While late November/early December rain has helped get sorghum out of the ground - the crop is probably only 70% planted and will start to struggle without decent "follow up" rain prior to Christmas. As well as consolidating this existing acreage, further rain would generate additional cropping area, despite the rapidly closing planting window.
The market is sending a clear signal to plant a crop if possible - with Downs bids at A$285/MT for April delivery representing the best forward pricing at this time of year, since December 2007.
New crop NTP Brisbane and Newcastle bids are running at about A$300/MT and A$290/MT respectively.
But if decent rain doesn't fall soon, it won't matter what the price is. There is a real risk that substantial areas in southern Queensland will fail to make a viable plant stand, and further sowing will be out of the question.

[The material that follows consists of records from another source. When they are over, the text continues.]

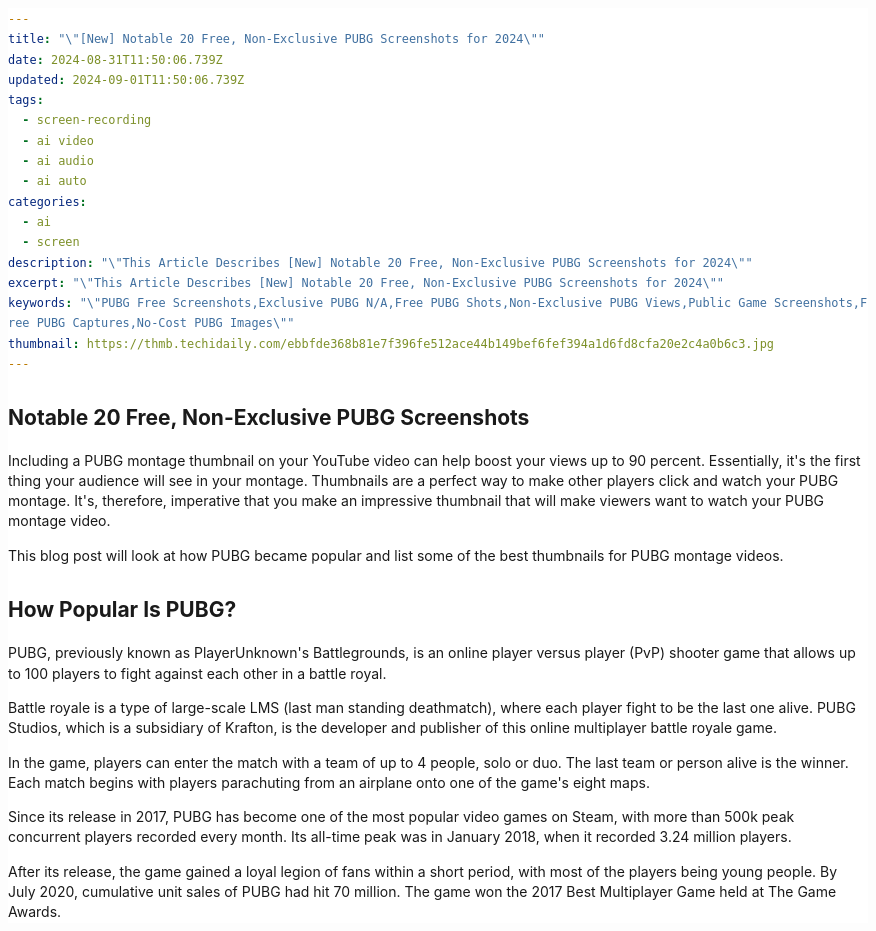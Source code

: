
 ```yaml
---
title: "\"[New] Notable 20 Free, Non-Exclusive PUBG Screenshots for 2024\""
date: 2024-08-31T11:50:06.739Z
updated: 2024-09-01T11:50:06.739Z
tags: 
  - screen-recording
  - ai video
  - ai audio
  - ai auto
categories: 
  - ai
  - screen
description: "\"This Article Describes [New] Notable 20 Free, Non-Exclusive PUBG Screenshots for 2024\""
excerpt: "\"This Article Describes [New] Notable 20 Free, Non-Exclusive PUBG Screenshots for 2024\""
keywords: "\"PUBG Free Screenshots,Exclusive PUBG N/A,Free PUBG Shots,Non-Exclusive PUBG Views,Public Game Screenshots,Free PUBG Captures,No-Cost PUBG Images\""
thumbnail: https://thmb.techidaily.com/ebbfde368b81e7f396fe512ace44b149bef6fef394a1d6fd8cfa20e2c4a0b6c3.jpg
---
```


## Notable 20 Free, Non-Exclusive PUBG Screenshots

Including a PUBG montage thumbnail on your YouTube video can help boost your views up to 90 percent. Essentially, it's the first thing your audience will see in your montage. Thumbnails are a perfect way to make other players click and watch your PUBG montage. It's, therefore, imperative that you make an impressive thumbnail that will make viewers want to watch your PUBG montage video.

This blog post will look at how PUBG became popular and list some of the best thumbnails for PUBG montage videos.

## How Popular Is PUBG?

PUBG, previously known as PlayerUnknown's Battlegrounds, is an online player versus player (PvP) shooter game that allows up to 100 players to fight against each other in a battle royal.

Battle royale is a type of large-scale LMS (last man standing deathmatch), where each player fight to be the last one alive. PUBG Studios, which is a subsidiary of Krafton, is the developer and publisher of this online multiplayer battle royale game.

In the game, players can enter the match with a team of up to 4 people, solo or duo. The last team or person alive is the winner. Each match begins with players parachuting from an airplane onto one of the game's eight maps.

Since its release in 2017, PUBG has become one of the most popular video games on Steam, with more than 500k peak concurrent players recorded every month. Its all-time peak was in January 2018, when it recorded 3.24 million players.

After its release, the game gained a loyal legion of fans within a short period, with most of the players being young people. By July 2020, cumulative unit sales of PUBG had hit 70 million. The game won the 2017 Best Multiplayer Game held at The Game Awards.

Put simply, decent widespread rain (50-75mm) before Christmas could lay the foundations for a sorghum crop of up to a million MT for southern Queensland - but if it doesn't rain, crop potential could fall back closer to 500,000MT.
The northern NSW crop is probably better established and looks likely to produce close to 250,000MT - most of which will likely execute into southern Queensland and the Brisbane zone. Meanwhile, production prospects are pretty good in central Queensland - with potential for about 450,000MT of the red grain.
Thus, the "hot spot" is clearly southern Queensland - and with unsettled, stormy conditions forecast for the next few days, we will probably be a whole lot wiser next week.
But ultimately - in the face of anticipated strong Chinese demand - we will likely be looking at a "snug" sorghum balance sheet, regardless of what the weather delivers in coming weeks.
For 2013, we estimate Australian sorghum exports to China will total close to 800,000MT.
And if recent inquiry levels and forward sales are any indication, exports to the Middle Kingdom next season will be more a factor of supply, rather than demand.
Put it this way. Inelastic domestic demand for sorghum is close to 900,000 to a million MT, so regardless of whether the national crop is 1.1 million or 1.6 million MT, compromises will have to be made.
And as far as Chinese demand is concerned - for all feed grains, not just sorghum - we probably need to monitor the recent rejection of up to seven separate shipments of US corn, after they tested positive for the yet-to-be-approved MIR 162 genetically modified variety.
Some analysts are suggesting the rejections are acting as a quasi-trade barrier, to force-feed consumers to first utilise domestic corn stocks, while an unintended beneficiary could be heightened demand for alternative feed grains from a range of origins.
This could be significant for both US and Australian sorghum - as well as barley.